Dedim ya asfalt yoldan sağa saparken ‘’Narlıca’’ levhasını görüp o yolu takip etmiştim ve yoldaki o çeşmeden soğuk su içmiştim. Sonra o harika şelaleyi seyre dalmışken aşağıdaki yoldan birisi ıslık çalıyordu ve iniyordum patika yoldan. O kişi ile tanışıyorduk. ‘’Bir garip yolcuyum, işte geziyorum’’ dediğimde beni süzüyordu baştan aşağı…Nerden bilecekti hiçbir gezi programı yapmayan ve kendini esen sam yeline teslim eden bir insanla karşılaşacağını…Belki de içinden şöyle diyordu: ‘’Enteresan bir adam, yoksa buralarda define mi arıyor?’’

Yutkunuyor ve soruyor: ‘’Hemşeri nerden gelip nereye gidersin?’

Ne desem ki…’’Uzaklardan, hem de çok uzaklardan geliyorum. Bu dağları, bu toprakları özlemişim, yani adına sıla hasreti de diyebilirsin. Geziyorum işte! Narlıca levhasını gördüm, bari oraya gideyim dedim. Yani benimki nerde akşam, orda sabah…Bir gezgin işte!’’

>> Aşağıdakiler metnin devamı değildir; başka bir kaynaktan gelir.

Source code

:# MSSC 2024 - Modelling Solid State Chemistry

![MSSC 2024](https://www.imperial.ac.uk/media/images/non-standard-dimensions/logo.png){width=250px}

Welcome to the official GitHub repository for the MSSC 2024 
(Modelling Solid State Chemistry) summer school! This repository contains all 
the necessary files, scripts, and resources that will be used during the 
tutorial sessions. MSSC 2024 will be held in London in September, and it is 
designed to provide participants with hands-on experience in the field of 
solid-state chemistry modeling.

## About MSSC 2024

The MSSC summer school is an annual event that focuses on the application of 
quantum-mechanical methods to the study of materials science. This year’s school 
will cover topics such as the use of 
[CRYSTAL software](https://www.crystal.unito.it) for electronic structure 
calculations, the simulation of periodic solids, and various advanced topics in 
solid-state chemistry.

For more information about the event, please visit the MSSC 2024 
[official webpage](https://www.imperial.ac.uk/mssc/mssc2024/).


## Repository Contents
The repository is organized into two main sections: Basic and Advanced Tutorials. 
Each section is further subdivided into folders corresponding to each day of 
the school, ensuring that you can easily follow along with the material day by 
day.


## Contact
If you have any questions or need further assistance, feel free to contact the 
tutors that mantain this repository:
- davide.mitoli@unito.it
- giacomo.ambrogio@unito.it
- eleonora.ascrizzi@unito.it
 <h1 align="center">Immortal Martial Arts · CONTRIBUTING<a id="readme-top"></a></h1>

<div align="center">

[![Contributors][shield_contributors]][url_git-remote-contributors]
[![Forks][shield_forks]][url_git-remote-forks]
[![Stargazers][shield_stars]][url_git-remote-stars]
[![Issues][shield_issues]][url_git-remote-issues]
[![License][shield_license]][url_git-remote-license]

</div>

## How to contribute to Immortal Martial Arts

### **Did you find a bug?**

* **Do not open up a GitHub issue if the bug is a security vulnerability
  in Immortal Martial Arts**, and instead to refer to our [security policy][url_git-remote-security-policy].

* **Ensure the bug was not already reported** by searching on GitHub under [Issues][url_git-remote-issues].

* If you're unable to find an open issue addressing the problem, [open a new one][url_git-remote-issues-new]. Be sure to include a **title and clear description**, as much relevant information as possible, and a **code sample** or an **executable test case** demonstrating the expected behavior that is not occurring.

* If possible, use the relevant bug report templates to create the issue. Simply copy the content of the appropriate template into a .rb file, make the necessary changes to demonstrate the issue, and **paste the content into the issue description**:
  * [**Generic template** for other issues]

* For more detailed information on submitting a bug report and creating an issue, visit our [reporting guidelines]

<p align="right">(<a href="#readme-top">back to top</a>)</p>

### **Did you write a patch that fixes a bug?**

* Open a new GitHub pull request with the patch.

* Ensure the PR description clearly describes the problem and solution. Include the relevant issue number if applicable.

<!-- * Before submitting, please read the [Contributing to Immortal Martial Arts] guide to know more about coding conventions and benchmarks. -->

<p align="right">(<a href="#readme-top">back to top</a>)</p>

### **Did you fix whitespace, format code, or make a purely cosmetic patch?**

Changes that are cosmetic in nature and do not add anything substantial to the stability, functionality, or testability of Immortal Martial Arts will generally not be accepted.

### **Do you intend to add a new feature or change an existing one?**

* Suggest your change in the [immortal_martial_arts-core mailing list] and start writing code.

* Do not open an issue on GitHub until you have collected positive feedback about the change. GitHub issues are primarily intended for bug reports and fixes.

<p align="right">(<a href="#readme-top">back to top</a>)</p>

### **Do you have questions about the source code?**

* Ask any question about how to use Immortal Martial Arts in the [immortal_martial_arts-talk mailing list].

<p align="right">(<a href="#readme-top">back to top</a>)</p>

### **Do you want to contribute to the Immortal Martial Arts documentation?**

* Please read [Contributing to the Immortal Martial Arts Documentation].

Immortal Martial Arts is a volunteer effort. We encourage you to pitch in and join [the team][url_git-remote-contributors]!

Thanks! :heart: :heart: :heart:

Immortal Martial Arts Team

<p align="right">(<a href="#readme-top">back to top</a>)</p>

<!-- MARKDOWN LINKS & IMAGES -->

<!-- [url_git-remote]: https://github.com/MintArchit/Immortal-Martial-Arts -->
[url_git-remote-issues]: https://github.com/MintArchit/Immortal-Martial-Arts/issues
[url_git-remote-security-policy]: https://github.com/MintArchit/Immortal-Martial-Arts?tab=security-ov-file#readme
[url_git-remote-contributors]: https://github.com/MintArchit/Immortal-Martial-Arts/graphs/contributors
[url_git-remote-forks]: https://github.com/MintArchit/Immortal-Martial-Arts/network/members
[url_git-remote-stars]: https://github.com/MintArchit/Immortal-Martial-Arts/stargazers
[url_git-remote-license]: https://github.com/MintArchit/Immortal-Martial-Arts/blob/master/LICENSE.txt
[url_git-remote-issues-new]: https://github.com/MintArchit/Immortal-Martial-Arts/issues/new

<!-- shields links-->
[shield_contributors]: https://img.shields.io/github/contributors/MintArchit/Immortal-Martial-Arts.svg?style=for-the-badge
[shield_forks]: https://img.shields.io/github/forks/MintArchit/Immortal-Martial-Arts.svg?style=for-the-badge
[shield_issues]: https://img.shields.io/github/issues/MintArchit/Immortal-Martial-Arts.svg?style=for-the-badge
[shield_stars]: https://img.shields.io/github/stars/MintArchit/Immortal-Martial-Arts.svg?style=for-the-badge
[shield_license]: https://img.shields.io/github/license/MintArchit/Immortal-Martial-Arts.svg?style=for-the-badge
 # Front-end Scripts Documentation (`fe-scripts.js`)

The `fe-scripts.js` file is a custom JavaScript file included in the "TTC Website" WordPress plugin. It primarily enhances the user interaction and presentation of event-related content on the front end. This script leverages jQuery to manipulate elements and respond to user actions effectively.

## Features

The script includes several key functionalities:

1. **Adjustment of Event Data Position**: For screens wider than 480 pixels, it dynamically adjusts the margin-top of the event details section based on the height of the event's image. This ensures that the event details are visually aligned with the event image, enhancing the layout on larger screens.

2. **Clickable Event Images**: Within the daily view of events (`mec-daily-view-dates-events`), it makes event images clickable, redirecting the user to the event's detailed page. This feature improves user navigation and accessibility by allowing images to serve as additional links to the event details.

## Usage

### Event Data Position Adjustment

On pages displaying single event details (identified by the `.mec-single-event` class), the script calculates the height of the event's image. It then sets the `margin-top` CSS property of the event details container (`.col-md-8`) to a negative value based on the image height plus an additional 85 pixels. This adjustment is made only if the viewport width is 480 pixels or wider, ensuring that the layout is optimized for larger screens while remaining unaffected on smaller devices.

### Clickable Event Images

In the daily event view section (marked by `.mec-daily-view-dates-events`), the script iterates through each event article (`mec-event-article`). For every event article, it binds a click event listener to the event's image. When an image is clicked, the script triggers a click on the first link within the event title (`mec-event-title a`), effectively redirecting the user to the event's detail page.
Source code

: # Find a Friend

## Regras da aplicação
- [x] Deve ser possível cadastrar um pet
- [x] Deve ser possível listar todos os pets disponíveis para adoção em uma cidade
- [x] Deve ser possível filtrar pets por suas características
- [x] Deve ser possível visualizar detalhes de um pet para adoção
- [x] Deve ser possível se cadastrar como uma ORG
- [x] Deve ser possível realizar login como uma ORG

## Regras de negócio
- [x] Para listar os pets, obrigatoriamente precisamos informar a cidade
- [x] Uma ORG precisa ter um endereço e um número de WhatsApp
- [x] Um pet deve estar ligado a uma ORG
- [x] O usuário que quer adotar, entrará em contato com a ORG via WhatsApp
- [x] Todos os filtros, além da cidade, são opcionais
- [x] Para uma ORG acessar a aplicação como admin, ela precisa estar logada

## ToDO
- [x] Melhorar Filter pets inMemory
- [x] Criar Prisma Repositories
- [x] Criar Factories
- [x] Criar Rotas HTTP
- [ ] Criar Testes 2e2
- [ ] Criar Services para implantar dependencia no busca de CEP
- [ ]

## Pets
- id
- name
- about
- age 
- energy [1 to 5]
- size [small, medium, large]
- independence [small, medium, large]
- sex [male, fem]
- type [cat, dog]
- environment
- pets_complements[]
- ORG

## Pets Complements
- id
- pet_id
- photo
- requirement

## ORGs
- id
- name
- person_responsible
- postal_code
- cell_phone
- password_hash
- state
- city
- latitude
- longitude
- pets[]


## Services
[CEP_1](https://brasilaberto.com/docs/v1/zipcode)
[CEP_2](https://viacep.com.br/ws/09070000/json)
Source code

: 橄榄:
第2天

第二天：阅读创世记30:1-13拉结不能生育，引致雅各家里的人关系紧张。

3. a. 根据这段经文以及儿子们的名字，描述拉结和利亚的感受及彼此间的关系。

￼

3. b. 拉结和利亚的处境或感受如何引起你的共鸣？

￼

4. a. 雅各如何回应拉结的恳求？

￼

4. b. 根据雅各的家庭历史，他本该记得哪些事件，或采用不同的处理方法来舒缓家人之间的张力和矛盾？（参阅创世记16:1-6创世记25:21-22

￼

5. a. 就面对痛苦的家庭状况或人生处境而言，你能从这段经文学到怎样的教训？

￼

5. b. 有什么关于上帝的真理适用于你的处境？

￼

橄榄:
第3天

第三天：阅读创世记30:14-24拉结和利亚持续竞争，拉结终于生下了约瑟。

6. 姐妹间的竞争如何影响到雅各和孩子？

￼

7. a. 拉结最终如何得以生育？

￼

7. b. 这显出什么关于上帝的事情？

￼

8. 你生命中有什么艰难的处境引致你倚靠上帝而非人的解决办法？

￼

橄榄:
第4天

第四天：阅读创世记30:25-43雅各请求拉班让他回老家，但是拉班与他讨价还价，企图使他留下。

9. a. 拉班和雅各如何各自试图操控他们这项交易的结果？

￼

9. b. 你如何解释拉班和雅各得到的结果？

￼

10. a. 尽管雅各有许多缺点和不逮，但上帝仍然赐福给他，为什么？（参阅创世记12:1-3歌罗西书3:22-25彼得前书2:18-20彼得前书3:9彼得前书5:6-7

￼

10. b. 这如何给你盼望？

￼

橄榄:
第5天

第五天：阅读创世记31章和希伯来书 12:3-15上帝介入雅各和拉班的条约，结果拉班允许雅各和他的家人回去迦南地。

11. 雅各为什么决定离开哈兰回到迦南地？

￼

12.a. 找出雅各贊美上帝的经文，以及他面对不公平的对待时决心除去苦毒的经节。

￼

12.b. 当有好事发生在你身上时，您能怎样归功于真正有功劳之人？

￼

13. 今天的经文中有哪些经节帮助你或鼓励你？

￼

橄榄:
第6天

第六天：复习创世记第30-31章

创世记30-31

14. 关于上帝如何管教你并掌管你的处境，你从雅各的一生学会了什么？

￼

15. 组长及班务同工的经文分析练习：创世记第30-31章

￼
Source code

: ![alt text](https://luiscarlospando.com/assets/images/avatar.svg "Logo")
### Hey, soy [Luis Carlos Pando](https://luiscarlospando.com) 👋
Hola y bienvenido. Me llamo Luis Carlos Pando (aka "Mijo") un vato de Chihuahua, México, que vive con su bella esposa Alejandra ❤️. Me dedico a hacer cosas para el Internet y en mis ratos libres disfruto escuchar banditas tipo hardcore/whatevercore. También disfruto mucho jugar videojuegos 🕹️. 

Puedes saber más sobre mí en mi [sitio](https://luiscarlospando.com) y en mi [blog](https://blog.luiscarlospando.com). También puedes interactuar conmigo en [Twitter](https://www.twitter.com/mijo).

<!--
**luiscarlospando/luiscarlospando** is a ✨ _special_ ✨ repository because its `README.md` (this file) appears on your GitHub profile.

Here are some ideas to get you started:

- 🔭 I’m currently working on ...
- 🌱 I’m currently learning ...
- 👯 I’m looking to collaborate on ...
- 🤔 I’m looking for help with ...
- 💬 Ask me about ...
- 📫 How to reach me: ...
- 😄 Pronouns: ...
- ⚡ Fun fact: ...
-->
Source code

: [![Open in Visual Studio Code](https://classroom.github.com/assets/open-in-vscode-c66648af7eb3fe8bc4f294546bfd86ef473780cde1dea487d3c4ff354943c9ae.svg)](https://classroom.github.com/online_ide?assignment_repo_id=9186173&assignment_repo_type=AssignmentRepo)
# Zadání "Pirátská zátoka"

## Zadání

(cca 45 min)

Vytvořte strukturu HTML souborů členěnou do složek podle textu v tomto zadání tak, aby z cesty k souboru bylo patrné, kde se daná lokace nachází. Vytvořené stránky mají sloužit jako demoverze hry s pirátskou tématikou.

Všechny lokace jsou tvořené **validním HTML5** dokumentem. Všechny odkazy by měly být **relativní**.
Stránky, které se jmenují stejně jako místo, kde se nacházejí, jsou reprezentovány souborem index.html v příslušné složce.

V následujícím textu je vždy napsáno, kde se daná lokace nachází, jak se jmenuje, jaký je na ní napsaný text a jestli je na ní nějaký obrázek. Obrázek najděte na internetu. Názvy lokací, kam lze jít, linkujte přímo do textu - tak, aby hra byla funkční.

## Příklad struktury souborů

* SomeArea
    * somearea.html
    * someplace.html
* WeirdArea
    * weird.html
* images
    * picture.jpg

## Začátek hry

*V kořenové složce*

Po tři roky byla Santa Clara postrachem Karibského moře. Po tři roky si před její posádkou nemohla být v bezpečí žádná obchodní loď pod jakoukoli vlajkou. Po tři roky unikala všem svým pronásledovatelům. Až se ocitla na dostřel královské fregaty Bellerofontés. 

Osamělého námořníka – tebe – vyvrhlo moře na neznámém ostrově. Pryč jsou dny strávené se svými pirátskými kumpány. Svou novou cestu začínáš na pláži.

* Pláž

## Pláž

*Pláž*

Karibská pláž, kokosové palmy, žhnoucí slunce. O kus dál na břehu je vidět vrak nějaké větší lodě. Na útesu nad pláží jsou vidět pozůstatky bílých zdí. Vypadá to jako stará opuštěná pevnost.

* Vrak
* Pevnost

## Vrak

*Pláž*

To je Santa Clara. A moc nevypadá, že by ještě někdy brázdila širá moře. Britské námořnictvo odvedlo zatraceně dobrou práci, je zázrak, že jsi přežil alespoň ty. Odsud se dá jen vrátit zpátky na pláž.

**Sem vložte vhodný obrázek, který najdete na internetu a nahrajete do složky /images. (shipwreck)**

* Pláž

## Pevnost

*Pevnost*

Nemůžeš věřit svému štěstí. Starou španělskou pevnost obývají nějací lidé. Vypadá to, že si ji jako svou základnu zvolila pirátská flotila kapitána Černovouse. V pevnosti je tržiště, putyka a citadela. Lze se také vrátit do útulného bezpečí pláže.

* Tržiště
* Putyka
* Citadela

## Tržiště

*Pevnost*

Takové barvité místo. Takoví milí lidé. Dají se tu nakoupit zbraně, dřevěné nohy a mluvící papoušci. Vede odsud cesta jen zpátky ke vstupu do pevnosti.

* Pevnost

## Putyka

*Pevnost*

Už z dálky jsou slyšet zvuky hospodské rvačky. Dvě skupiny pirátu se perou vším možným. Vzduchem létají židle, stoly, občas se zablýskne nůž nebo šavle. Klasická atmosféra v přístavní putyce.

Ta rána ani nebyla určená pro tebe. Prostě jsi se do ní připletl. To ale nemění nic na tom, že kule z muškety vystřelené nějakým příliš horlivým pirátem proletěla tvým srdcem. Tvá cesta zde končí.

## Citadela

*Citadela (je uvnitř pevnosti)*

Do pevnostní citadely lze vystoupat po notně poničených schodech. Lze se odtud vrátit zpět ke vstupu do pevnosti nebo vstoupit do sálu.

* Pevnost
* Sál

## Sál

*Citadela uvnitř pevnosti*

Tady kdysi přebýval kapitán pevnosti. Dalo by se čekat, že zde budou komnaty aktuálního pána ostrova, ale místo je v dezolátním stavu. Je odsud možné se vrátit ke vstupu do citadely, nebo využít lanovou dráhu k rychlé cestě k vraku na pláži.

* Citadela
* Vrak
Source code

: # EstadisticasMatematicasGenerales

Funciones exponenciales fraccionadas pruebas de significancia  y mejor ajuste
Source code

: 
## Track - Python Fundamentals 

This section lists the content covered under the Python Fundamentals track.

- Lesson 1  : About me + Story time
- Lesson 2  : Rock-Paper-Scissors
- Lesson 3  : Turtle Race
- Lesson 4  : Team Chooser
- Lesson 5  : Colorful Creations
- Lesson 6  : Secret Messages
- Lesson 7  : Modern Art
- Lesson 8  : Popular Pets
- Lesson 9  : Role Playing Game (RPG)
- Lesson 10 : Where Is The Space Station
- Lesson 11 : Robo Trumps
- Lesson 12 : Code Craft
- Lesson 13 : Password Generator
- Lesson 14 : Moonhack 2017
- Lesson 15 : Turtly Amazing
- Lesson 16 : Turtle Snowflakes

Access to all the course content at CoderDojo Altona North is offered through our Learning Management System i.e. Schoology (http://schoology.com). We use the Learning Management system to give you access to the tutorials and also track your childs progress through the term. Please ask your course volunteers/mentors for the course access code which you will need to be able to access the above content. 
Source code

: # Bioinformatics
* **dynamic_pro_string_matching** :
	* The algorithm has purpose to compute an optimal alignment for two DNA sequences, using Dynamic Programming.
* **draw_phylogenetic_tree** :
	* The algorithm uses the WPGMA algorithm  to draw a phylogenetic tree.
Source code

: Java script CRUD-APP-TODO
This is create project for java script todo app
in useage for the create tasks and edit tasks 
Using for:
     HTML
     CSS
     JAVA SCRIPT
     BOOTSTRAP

‘’Narlıca’da kimi tanırsın? Ben de ondan ilerideki Pınarbaşı köyündenim!’’

Omuzlarımı silkiyorum…’’Narlıca’yı sadece levhadan tanırım, hiç gittiğim yok. İsmi ilgimi çekti, gidiyorum işte!’’

Hiç bir şey anlamamıştı dediklerimden. Vücut dilinden bunu okuyordum. Yani sanki beni ‘’şüpheli bir insan’’ sınıfına koyuyor gibiydi. ‘’Buralardan nerdensin, hangi köydensin? Ne iş yaparsın’’ diye sorduğunda düşünüyordum. Şimdi mesleğimi söylesem adam yedi sülalesinin hastalığını bana açacak. Halbuki ben buraya kafamı boşaltmak için gelmişim. Ne desem ki acaba? ‘’Çermikliyim, Yalova’dan geliyorum. Devlet memuruyum anlayacağın!’’

‘’Devlet memuruyum’’ ifadesi elbette muğlak bir ifade idi. Bu terimi bilerek kullanmıştım. ‘’Öğretmene benziyorsun! Yani tahminim!’’

‘’Yok, öğretmen değilim, hastanedenim anlayacağın!’’

Hasta bakıcımısın diye soracak hali yok ya…Adam şeklimi şemailimi görüyor. ‘’Hastane müdürü müsün hemşerim yoksa? Bizim köyden Halit amcanın oğlu da Göller ilçesinde hastane müdürü de!’’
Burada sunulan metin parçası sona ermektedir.